United States District Court, M.D. Alabama, Northern Division
OPINION AND ORDER
MYRON
H. THOMPSON UNITED STATES DISTRICT JUDGE [*]
Defendant
Cyrus Phyfier was charged in a nine-count superseding
indictment with seven drug-offense counts; one count of
possession of a firearm by a prohibited person; and one count
of possession of a firearm in furtherance of a
drug-trafficking crime. He moved to suppress evidence
obtained by law enforcement when they arrested him in a
friend's apartment pursuant to an arrest warrant. This
case is before the court on the recommendation of the United
States Magistrate Judge that Phyfier's amended motion to
suppress be denied because Phyfier lacks standing. The court
held oral argument on the recommendation. Upon an independent
and de novo review of the record, the court concludes that,
regardless of whether Phyfier had standing as an
“overnight guest, ” his motion to suppress should
be denied because the police saw the gun in plain view while
performing a legal protective sweep after arresting him.
I.
Standing
Phyfier
argued that, although he did not live at the apartment where
he was arrested, he has standing to seek suppression of the
evidence gathered there because he was an overnight guest in
the apartment at the time of his arrest. In his
recommendation, the magistrate judge concluded that Phyfier
presented insufficient evidence of to establish his
overnight-guest status and therefore did not have standing.
Although the court bases its decision here on a ground other
than standing, the court pauses here, because of the
importance of the issue, to explain the error in the
magistrate judge's reasoning on standing.
At the
evidentiary hearing on the suppression motion, Phyfier's
contention that he was an overnight guest in the apartment
rested on the testimony of the leaseholder of the apartment.

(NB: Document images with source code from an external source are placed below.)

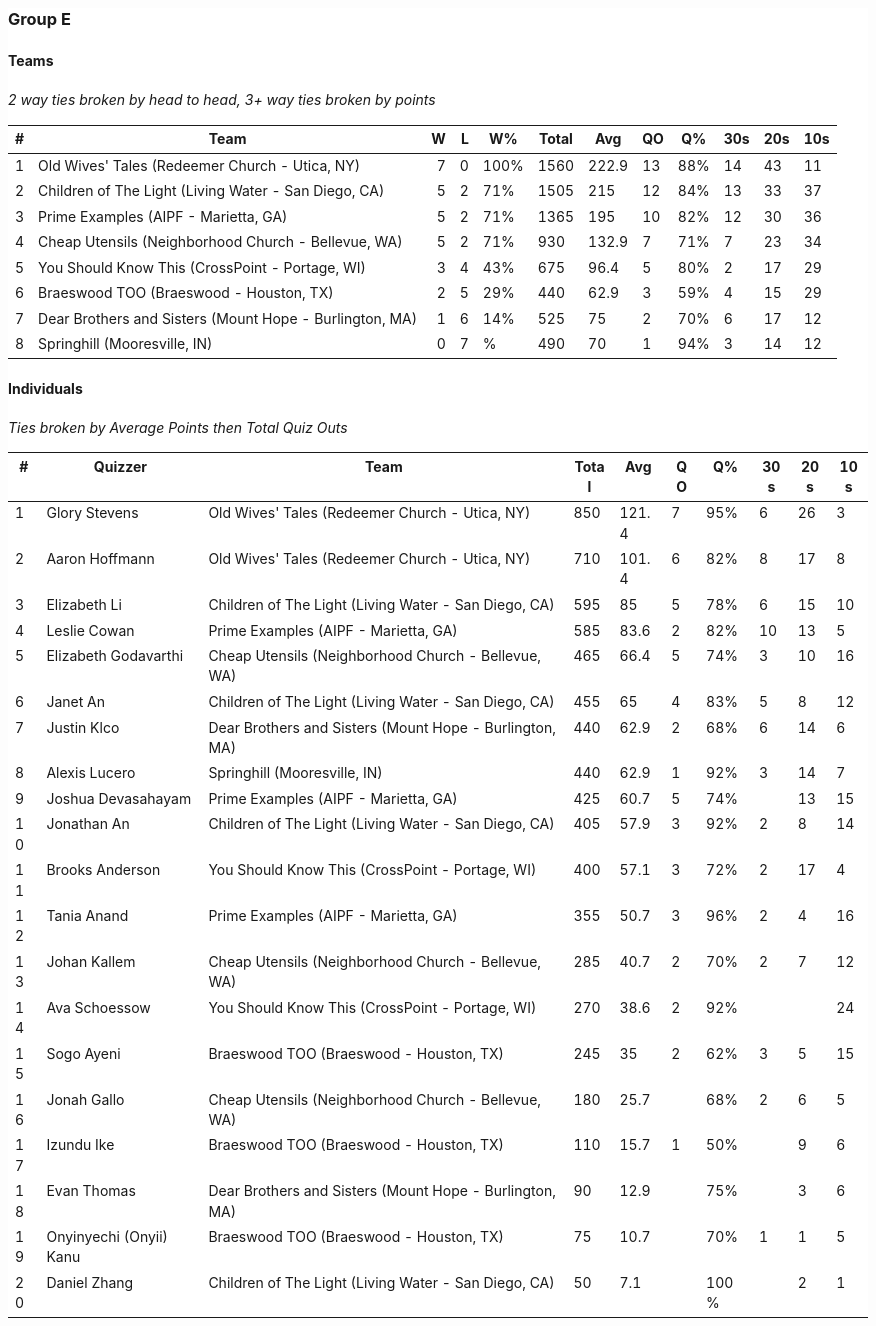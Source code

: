 
### Group E

#### Teams

*2 way ties broken by head to head, 3+ way ties broken by points*

| #   | Team                                                    |    W |    L | W%   | Total | Avg   | QO  | Q%  | 30s | 20s | 10s |
| --- | ------------------------------------------------------- | ---: | ---: | ---- | ----- | ----- | --- | --- | --- | --- | --- |
| 1   | Old Wives' Tales (Redeemer Church - Utica, NY)          |    7 |    0 | 100% | 1560  | 222.9 | 13  | 88% | 14  | 43  | 11  |
| 2   | Children of The Light (Living Water - San Diego, CA)    |    5 |    2 | 71%  | 1505  | 215   | 12  | 84% | 13  | 33  | 37  |
| 3   | Prime Examples (AIPF - Marietta, GA)                    |    5 |    2 | 71%  | 1365  | 195   | 10  | 82% | 12  | 30  | 36  |
| 4   | Cheap Utensils (Neighborhood Church - Bellevue, WA)     |    5 |    2 | 71%  | 930   | 132.9 | 7   | 71% | 7   | 23  | 34  |
| 5   | You Should Know This (CrossPoint - Portage, WI)         |    3 |    4 | 43%  | 675   | 96.4  | 5   | 80% | 2   | 17  | 29  |
| 6   | Braeswood TOO (Braeswood - Houston, TX)                 |    2 |    5 | 29%  | 440   | 62.9  | 3   | 59% | 4   | 15  | 29  |
| 7   | Dear Brothers and Sisters (Mount Hope - Burlington, MA) |    1 |    6 | 14%  | 525   | 75    | 2   | 70% | 6   | 17  | 12  |
| 8   | Springhill (Mooresville, IN)                            |    0 |    7 | %    | 490   | 70    | 1   | 94% | 3   | 14  | 12  |


#### Individuals

*Ties broken by Average Points then Total Quiz Outs*

| #   | Quizzer                 | Team                                                    | Total | Avg   | QO  | Q%   | 30s | 20s | 10s |
| --- | ----------------------- | ------------------------------------------------------- | ----- | ----- | --- | ---- | --- | --- | --- |
| 1   | Glory Stevens           | Old Wives' Tales (Redeemer Church - Utica, NY)          | 850   | 121.4 | 7   | 95%  | 6   | 26  | 3   |
| 2   | Aaron Hoffmann          | Old Wives' Tales (Redeemer Church - Utica, NY)          | 710   | 101.4 | 6   | 82%  | 8   | 17  | 8   |
| 3   | Elizabeth Li            | Children of The Light (Living Water - San Diego, CA)    | 595   | 85    | 5   | 78%  | 6   | 15  | 10  |
| 4   | Leslie Cowan            | Prime Examples (AIPF - Marietta, GA)                    | 585   | 83.6  | 2   | 82%  | 10  | 13  | 5   |
| 5   | Elizabeth Godavarthi    | Cheap Utensils (Neighborhood Church - Bellevue, WA)     | 465   | 66.4  | 5   | 74%  | 3   | 10  | 16  |
| 6   | Janet An                | Children of The Light (Living Water - San Diego, CA)    | 455   | 65    | 4   | 83%  | 5   | 8   | 12  |
| 7   | Justin Klco             | Dear Brothers and Sisters (Mount Hope - Burlington, MA) | 440   | 62.9  | 2   | 68%  | 6   | 14  | 6   |
| 8   | Alexis Lucero           | Springhill (Mooresville, IN)                            | 440   | 62.9  | 1   | 92%  | 3   | 14  | 7   |
| 9   | Joshua Devasahayam      | Prime Examples (AIPF - Marietta, GA)                    | 425   | 60.7  | 5   | 74%  |     | 13  | 15  |
| 10  | Jonathan An             | Children of The Light (Living Water - San Diego, CA)    | 405   | 57.9  | 3   | 92%  | 2   | 8   | 14  |
| 11  | Brooks Anderson         | You Should Know This (CrossPoint - Portage, WI)         | 400   | 57.1  | 3   | 72%  | 2   | 17  | 4   |
| 12  | Tania Anand             | Prime Examples (AIPF - Marietta, GA)                    | 355   | 50.7  | 3   | 96%  | 2   | 4   | 16  |
| 13  | Johan Kallem            | Cheap Utensils (Neighborhood Church - Bellevue, WA)     | 285   | 40.7  | 2   | 70%  | 2   | 7   | 12  |
| 14  | Ava Schoessow           | You Should Know This (CrossPoint - Portage, WI)         | 270   | 38.6  | 2   | 92%  |     |     | 24  |
| 15  | Sogo Ayeni              | Braeswood TOO (Braeswood - Houston, TX)                 | 245   | 35    | 2   | 62%  | 3   | 5   | 15  |
| 16  | Jonah Gallo             | Cheap Utensils (Neighborhood Church - Bellevue, WA)     | 180   | 25.7  |     | 68%  | 2   | 6   | 5   |
| 17  | Izundu Ike              | Braeswood TOO (Braeswood - Houston, TX)                 | 110   | 15.7  | 1   | 50%  |     | 9   | 6   |
| 18  | Evan Thomas             | Dear Brothers and Sisters (Mount Hope - Burlington, MA) | 90    | 12.9  |     | 75%  |     | 3   | 6   |
| 19  | Onyinyechi (Onyii) Kanu | Braeswood TOO (Braeswood - Houston, TX)                 | 75    | 10.7  |     | 70%  | 1   | 1   | 5   |
| 20  | Daniel Zhang            | Children of The Light (Living Water - San Diego, CA)    | 50    | 7.1   |     | 100% |     | 2   | 1   |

She testified that he was a frequent overnight guest, that he
had stayed at her apartment the night before the arrest and
planned to stay there the night he was arrested, and that
they were romantically involved. However, immediately before
Phyfier's arrest, the leaseholder had told law
enforcement that he had come to her apartment that morning to
use the shower because his gas was off, that he was not an
overnight guest, and that she was not romantically involved
with him. Dispite this contradiction, the magistrate judge
made no credibility determination because he concluded that,
even if he credited the leaseholder's statement that
Phyfier was an overnight guest, Phyfier failed to establish
standing because he did not present evidence that he had an
unrestricted right of control over the apartment or,
specifically, the master bedroom closet. In so finding, the
magistrate judge overlooked the main Supreme Court case on
overnight-guest standing and applied the wrong legal
standard.
When a
defendant seeks to suppress evidence obtained in a home where
he was an overnight guest, the controlling case is the
Supreme Court's decision in Minnesota v. Olson,
495 U.S. 91, 96-97 (1990). In Olson, the defendant
sought to suppress an inculpatory statement he made when
arrested without a warrant in a home where he was an
overnight guest. In finding that Olson had standing to
challenge the warrantless entry, the Supreme Court held that
“Olson's status as an overnight guest is alone
enough to show that he had an expectation of privacy in
the home that society is prepared to recognize as
reasonable.” 495 U.S. 91, 96-97 (1990) (italics added).
In so holding, the Court rejected the State's argument
that a guest should be found to have standing only when he
has a key to the premises, is alone in the home, and has the
power to admit or exclude others; in other words, only where
the guest has “complete dominion and control”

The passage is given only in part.